Are you picking the Most Valuable Player of 2012 or the Most Valuable Player of the past few seasons? The MVP isn't and shouldn't be anything resembling a lifetime achievement award. (Neither, for that matter, should All-Star Game votes, and that certainly doesn't stop fans from picking players according to their career stats over the season in question.) When you looked at this year's MVP considerations the last place you should have looked was any year other than 2012.

You don't award a player an MVP to make up for past seasons when, perhaps, he should have won the award but didn't. If anything, Cabrera's play this season was his way of saying 2010 and 2011 became irrelevant. He wasn't playing for a three-season or a lifetime achievement award.

If you think that is a fatuous argument in turn, ask yourself what's happened to presidential candidates who earned their party's nominations for no better reason than it was their "time" to earn them. Mitt Romney, John McCain, John Kerry, and Bob Dole have some answers for you.

8) Trout slipped in September, Cabrera turned up the heat in September. End of conversation.

Show me where the award says, "Most Valuable Player in the September Stretch." Then come back to me. Now, if Mike Trout had gone into the proverbial tank from the minute the teams returned to the races after the All-Star break, then you wouldn't even have him in the conversation, no matter how white hot was his first half.

9) Trout struck out a way lot more than Cabrera did. What's so valuable about that?

What would you rather have: a guy making single outs on one swing, or a guy who led the league in hitting into double plays and making two outs on a swing? Cabrera did lead the AL in grounding into double plays. I'm no further convinced that should have been held against Cabrera than in favour of Trout.

But I'd sure rather have a guy costing me one out on a strikeout (unless, of course, it means side retired) than a guy killing a rally, or at least putting it onto a death watch, by hitting into a double play.
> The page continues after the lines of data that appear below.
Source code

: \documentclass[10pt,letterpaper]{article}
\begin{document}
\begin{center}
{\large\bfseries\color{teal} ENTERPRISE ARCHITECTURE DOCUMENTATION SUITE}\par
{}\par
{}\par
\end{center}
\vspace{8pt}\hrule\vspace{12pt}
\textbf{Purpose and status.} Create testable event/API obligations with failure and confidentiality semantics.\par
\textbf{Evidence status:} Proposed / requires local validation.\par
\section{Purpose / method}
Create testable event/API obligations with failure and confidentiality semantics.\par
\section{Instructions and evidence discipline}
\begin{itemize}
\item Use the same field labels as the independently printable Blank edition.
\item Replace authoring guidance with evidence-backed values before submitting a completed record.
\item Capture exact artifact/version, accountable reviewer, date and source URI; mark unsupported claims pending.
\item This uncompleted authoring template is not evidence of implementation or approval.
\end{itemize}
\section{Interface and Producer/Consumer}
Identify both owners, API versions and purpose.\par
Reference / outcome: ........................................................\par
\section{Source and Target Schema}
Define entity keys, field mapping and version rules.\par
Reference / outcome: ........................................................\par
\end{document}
Which may explain a little bit, too, about how Trout could have used up 56 less outs to create just one fewer run than Cabrera used up to create just one more run.
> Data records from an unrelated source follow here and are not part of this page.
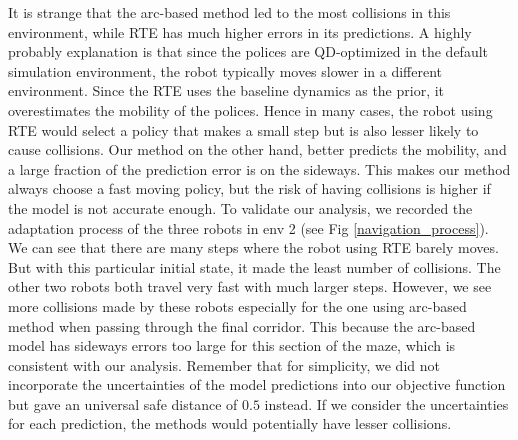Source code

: It is strange that the arc-based method led to the most collisions in this environment, while RTE has much higher errors in its predictions.
A highly probably explanation is that since the polices are QD-optimized in the default simulation environment, the robot typically moves slower in a different environment.
Since the RTE uses the baseline dynamics as the prior, it overestimates the mobility of the polices.
Hence in many cases, the robot using RTE would select a policy that makes a small step but is also lesser likely to cause collisions.
Our method on the other hand, better predicts the mobility, and a large fraction of the prediction error is on the sideways.
This makes our method always choose a fast moving policy, but the risk of having collisions is higher if the model is not accurate enough.
To validate our analysis, we recorded the adaptation process of the three robots in env 2 (see Fig \ref{navigation_process}).
We can see that there are many steps where the robot using RTE barely moves.  
But with this particular initial state, it made the least number of collisions.
The other two robots both travel very fast with much larger steps.
However, we see more collisions made by these robots especially for the one using arc-based method when passing through the final corridor.
This because the arc-based model has sideways errors too large for this section of the maze, which is consistent with our analysis.
Remember that for simplicity, we did not incorporate the uncertainties of the model predictions into our objective function but gave an universal safe distance of $0.5$ instead.
If we consider the uncertainties for each prediction, the methods would potentially have lesser collisions.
10) Trout won the Rookie of the Year unanimously. Jeez Louise, isn't that enough for a 20-year-old rook?

In court, that one might be dismissed as incompetent, irrelevant, and immaterial. The MVP instructions don't say, "Must be 21 or older for admission."

In fact, most of the foregoing arguments I've discussed would be dismissible on at least two if not all three such grounds.

Even up to the day Trout landed that unanimous Rookie of the Year award, I was convinced on all the evidence top to bottom that Trout should have been the MVP. I've since changed my mind.

It wouldn't have been wrong, and it would have been absolutely right, if the award were to be a dead heat. Only Trout's most ignorant loyalists would have called Cabrera unworthy; only Cabrera's most ignorant loyalists would have called Trout unworthy. (It's happened before: Willie Stargell and Keith Hernandez shared the 1979 National League MVP; Denny McLain and Mike Cuellar shared the 1969 American League Cy Young Award.)

So why didn't anyone think about maybe naming them co-MVPs? They both deserved it. Besides, a co-MVP between Cabrera and Trout would have given us the one thing baseball mavens — traditionalist, sabermetric, otherwise — really adore, more than anything short of baseball games actually being played: More debates, more often, for decades to come. Wild-eyed or otherwise.